Problem: Copy out each line of the data holding "trained".

Records for this task:
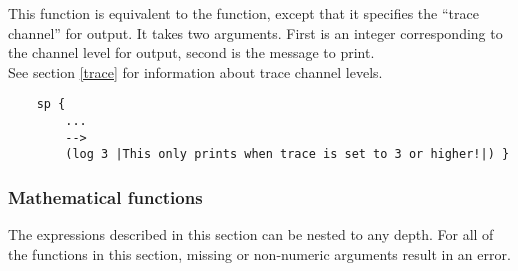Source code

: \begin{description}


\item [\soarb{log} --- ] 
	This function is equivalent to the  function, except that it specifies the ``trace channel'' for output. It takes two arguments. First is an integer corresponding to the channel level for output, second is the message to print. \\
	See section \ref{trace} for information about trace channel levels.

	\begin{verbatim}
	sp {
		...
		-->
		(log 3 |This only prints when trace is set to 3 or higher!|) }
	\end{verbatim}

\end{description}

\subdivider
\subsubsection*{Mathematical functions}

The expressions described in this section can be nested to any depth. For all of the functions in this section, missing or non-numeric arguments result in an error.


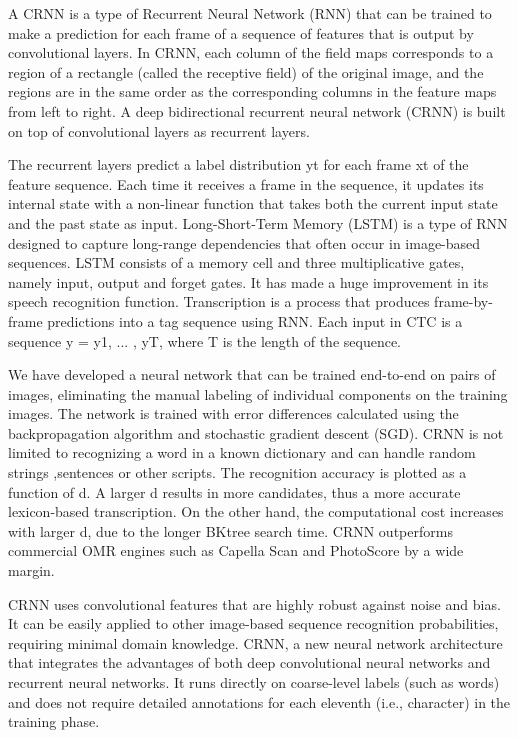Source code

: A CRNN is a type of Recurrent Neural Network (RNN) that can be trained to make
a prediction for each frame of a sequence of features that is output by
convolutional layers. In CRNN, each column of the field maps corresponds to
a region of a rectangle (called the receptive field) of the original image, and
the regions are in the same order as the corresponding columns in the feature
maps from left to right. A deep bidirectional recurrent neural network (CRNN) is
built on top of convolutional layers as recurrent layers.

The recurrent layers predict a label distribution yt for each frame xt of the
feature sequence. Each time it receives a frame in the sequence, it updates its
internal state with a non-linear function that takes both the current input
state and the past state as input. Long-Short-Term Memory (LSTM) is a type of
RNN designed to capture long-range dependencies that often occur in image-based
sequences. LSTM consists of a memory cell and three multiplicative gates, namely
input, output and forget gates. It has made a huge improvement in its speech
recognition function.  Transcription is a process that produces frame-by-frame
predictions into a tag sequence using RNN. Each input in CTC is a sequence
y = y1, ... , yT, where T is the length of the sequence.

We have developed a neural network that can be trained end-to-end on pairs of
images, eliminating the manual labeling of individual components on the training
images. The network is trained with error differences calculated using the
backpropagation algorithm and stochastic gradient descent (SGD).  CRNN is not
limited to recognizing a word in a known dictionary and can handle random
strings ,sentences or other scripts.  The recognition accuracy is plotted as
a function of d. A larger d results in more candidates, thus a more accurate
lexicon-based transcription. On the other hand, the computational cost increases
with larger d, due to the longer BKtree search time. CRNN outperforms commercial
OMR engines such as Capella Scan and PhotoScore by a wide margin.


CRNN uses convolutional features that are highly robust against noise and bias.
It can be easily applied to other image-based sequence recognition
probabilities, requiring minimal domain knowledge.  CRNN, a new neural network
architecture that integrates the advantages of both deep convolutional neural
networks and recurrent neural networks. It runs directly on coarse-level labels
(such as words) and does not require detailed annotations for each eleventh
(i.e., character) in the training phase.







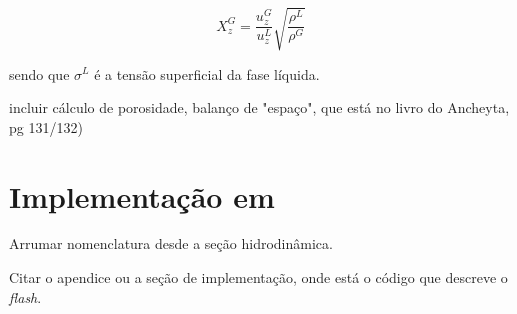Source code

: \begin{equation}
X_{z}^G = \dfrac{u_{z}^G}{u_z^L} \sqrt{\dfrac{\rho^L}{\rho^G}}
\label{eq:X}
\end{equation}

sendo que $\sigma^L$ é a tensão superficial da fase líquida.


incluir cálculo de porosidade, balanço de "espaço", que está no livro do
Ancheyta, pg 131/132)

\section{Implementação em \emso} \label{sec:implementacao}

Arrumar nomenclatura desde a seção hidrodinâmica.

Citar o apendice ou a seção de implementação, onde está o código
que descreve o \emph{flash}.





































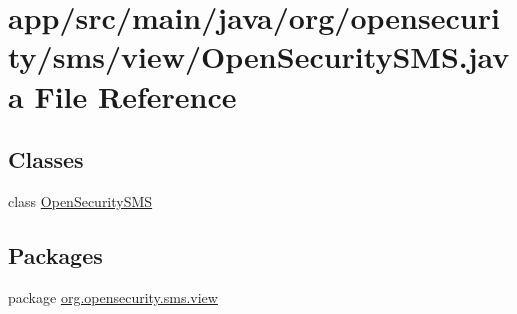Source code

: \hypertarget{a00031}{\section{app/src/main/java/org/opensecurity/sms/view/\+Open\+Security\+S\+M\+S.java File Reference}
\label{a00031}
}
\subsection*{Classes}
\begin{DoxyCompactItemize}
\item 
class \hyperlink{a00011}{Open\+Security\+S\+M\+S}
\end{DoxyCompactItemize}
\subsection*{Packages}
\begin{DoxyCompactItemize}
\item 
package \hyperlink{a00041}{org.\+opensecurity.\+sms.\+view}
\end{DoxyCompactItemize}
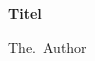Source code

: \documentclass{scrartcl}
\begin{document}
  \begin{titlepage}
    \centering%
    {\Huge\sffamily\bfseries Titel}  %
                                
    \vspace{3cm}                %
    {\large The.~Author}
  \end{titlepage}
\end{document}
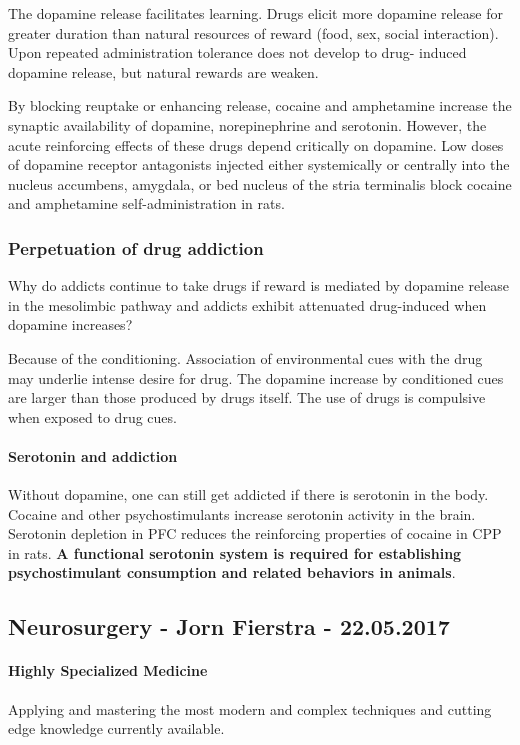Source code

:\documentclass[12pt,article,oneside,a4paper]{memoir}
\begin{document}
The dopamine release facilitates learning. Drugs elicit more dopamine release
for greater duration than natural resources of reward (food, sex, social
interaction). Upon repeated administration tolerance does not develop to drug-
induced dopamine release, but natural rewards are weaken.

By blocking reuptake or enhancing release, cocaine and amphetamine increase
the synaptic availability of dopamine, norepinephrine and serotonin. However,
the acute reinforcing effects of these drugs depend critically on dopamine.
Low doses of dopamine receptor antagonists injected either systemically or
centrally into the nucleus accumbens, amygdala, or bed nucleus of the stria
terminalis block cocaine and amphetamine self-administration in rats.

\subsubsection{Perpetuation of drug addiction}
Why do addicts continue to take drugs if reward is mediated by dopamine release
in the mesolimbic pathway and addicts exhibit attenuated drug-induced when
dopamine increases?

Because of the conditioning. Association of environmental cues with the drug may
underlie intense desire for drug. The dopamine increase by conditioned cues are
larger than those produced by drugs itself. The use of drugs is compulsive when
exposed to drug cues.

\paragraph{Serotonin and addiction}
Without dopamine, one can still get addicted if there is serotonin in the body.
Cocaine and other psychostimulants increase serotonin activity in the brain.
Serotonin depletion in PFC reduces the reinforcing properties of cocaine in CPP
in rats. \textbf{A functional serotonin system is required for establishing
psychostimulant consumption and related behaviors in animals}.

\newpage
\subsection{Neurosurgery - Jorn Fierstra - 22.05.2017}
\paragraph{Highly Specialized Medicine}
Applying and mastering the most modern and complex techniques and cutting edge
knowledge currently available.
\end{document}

* * *

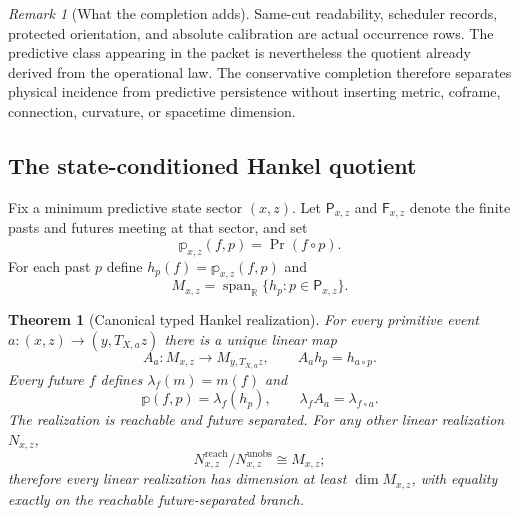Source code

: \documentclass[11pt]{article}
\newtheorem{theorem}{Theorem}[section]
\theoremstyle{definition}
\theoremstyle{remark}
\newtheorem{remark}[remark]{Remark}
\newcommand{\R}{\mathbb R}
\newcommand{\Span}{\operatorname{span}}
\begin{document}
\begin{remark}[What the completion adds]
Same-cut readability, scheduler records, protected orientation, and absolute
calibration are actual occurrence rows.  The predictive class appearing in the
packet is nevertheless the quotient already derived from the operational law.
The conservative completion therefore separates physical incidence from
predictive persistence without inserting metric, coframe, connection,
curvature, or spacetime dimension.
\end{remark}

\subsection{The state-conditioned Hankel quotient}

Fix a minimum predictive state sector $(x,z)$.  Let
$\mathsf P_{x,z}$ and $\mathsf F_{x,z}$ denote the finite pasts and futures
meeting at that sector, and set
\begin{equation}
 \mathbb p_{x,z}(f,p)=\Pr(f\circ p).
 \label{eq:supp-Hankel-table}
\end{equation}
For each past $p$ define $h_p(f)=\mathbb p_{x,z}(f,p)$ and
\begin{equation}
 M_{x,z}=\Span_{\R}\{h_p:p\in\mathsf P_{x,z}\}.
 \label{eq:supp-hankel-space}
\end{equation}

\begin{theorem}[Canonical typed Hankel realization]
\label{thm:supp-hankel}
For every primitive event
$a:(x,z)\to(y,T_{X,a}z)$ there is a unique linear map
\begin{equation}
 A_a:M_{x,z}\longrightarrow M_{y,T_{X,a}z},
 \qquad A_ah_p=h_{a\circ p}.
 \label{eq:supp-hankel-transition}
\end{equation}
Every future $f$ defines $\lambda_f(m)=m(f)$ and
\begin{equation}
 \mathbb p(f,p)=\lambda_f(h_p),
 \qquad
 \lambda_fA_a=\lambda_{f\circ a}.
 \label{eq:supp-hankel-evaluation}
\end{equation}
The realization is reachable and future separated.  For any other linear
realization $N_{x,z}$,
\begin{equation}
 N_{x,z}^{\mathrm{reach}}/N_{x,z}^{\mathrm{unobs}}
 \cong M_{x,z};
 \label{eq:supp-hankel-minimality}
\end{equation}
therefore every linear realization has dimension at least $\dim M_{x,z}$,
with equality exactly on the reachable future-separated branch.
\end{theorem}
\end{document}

---

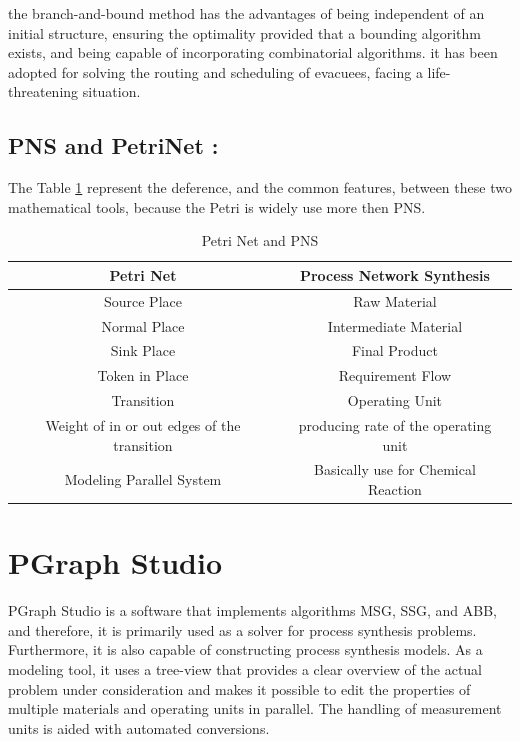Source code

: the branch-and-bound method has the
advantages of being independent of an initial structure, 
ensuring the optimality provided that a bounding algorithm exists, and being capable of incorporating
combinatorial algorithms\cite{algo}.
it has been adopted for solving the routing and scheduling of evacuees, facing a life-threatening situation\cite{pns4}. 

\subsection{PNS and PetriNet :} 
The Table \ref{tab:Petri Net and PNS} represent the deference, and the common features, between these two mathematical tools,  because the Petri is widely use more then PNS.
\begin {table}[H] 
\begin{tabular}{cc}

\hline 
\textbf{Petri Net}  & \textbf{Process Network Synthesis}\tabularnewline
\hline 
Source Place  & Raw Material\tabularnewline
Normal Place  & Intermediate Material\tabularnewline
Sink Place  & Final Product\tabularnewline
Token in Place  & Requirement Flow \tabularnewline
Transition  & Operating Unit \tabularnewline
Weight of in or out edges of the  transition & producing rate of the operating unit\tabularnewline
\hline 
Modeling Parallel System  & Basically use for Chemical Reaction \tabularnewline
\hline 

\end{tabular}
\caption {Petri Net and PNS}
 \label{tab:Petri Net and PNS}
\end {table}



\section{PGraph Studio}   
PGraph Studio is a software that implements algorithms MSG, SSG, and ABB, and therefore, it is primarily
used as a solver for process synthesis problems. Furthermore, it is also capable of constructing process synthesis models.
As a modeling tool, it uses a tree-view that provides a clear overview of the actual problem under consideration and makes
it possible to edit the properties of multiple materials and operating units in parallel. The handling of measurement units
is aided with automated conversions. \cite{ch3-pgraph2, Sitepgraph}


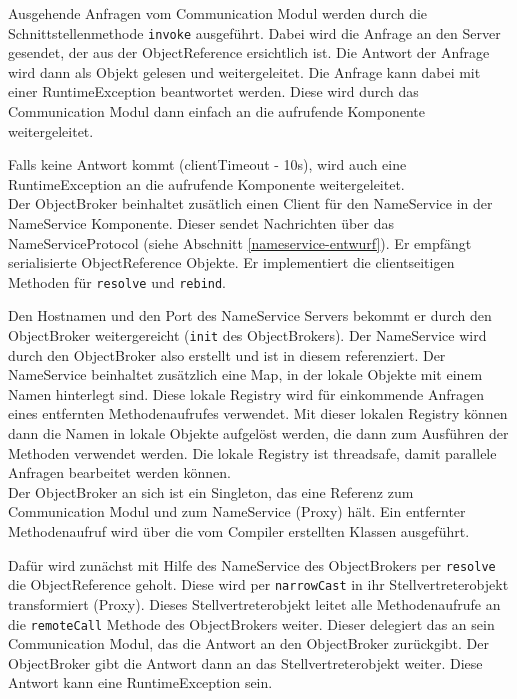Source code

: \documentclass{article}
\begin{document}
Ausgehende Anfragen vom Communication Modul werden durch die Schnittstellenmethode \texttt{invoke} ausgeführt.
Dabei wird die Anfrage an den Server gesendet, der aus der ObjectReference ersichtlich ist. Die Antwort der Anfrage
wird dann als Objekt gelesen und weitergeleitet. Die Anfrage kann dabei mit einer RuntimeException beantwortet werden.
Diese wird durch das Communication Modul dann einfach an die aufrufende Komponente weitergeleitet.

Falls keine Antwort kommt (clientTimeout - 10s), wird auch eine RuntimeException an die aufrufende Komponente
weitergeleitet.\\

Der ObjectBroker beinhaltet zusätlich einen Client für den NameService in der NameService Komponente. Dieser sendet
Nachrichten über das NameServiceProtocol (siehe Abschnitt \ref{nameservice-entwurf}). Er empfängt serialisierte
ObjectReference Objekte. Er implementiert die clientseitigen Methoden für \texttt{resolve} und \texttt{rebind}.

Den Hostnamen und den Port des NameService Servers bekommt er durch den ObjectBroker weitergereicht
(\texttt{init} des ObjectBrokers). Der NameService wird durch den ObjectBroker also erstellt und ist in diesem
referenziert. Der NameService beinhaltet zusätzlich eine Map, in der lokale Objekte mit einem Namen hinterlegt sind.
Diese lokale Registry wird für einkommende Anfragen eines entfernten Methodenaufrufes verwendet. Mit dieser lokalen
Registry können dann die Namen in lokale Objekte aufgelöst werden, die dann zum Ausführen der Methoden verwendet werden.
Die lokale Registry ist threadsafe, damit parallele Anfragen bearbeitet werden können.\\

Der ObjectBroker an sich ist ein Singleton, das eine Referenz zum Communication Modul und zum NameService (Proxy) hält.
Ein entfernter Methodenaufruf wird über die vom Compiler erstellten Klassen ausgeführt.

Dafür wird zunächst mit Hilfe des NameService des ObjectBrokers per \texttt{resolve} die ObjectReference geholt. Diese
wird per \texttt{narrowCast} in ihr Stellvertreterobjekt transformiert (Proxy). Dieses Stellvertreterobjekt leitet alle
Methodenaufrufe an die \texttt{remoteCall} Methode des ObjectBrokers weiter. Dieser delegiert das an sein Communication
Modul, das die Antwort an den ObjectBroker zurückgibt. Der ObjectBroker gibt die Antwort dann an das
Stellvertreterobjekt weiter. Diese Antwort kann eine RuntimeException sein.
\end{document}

Task solution:
: A CRNN is a type of Recurrent Neural Network (RNN) that can be trained to make
We have developed a neural network that can be trained end-to-end on pairs of
images. The network is trained with error differences calculated using the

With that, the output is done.